WHAT IS EXPECTED:
Return every line of the data below word for word, including the punctuation.

(SUPPLIED MATERIAL)

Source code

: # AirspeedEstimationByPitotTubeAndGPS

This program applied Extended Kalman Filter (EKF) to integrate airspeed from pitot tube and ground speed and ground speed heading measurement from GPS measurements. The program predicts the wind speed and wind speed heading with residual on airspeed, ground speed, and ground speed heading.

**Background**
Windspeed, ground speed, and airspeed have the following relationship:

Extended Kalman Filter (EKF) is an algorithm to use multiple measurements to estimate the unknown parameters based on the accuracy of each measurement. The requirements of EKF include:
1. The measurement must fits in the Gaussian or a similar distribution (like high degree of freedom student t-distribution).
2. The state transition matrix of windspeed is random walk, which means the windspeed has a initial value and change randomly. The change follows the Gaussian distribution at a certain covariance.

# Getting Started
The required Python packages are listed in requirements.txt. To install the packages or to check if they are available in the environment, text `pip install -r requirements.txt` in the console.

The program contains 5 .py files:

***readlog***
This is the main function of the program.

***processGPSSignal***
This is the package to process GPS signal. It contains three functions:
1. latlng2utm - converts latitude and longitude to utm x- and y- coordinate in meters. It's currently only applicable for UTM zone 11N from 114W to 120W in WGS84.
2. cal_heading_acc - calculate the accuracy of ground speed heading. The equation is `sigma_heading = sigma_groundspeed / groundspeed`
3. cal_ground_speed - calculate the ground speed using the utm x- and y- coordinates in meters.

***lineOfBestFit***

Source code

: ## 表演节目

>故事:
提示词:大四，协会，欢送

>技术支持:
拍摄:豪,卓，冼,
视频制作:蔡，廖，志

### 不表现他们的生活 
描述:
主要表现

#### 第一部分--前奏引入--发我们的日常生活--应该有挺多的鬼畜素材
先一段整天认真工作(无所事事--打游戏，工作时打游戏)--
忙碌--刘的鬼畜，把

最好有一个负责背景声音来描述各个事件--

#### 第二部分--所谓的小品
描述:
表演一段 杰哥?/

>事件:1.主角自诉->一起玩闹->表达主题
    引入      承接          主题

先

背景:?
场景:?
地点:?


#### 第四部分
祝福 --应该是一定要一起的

(End SUPPLIED MATERIAL)

ANSWER TO THIS TASK:
Source code

: # AirspeedEstimationByPitotTubeAndGPS

This program applied Extended Kalman Filter (EKF) to integrate airspeed from pitot tube and ground speed and ground speed heading measurement from GPS measurements. The program predicts the wind speed and wind speed heading with residual on airspeed, ground speed, and ground speed heading.

**Background**
Windspeed, ground speed, and airspeed have the following relationship:

Extended Kalman Filter (EKF) is an algorithm to use multiple measurements to estimate the unknown parameters based on the accuracy of each measurement. The requirements of EKF include:
1. The measurement must fits in the Gaussian or a similar distribution (like high degree of freedom student t-distribution).
2. The state transition matrix of windspeed is random walk, which means the windspeed has a initial value and change randomly. The change follows the Gaussian distribution at a certain covariance.

# Getting Started
The required Python packages are listed in requirements.txt. To install the packages or to check if they are available in the environment, text `pip install -r requirements.txt` in the console.

The program contains 5 .py files:

***readlog***
This is the main function of the program.

***processGPSSignal***
This is the package to process GPS signal. It contains three functions:
1. latlng2utm - converts latitude and longitude to utm x- and y- coordinate in meters. It's currently only applicable for UTM zone 11N from 114W to 120W in WGS84.
2. cal_heading_acc - calculate the accuracy of ground speed heading. The equation is `sigma_heading = sigma_groundspeed / groundspeed`
3. cal_ground_speed - calculate the ground speed using the utm x- and y- coordinates in meters.

***lineOfBestFit***

Source code

: ## 表演节目

>故事:
提示词:大四，协会，欢送

>技术支持:
拍摄:豪,卓，冼,
视频制作:蔡，廖，志

### 不表现他们的生活 
描述:
主要表现

#### 第一部分--前奏引入--发我们的日常生活--应该有挺多的鬼畜素材
先一段整天认真工作(无所事事--打游戏，工作时打游戏)--
忙碌--刘的鬼畜，把

最好有一个负责背景声音来描述各个事件--

#### 第二部分--所谓的小品
描述:
表演一段 杰哥?/

>事件:1.主角自诉->一起玩闹->表达主题
    引入      承接          主题

先

背景:?
场景:?
地点:?


#### 第四部分
祝福 --应该是一定要一起的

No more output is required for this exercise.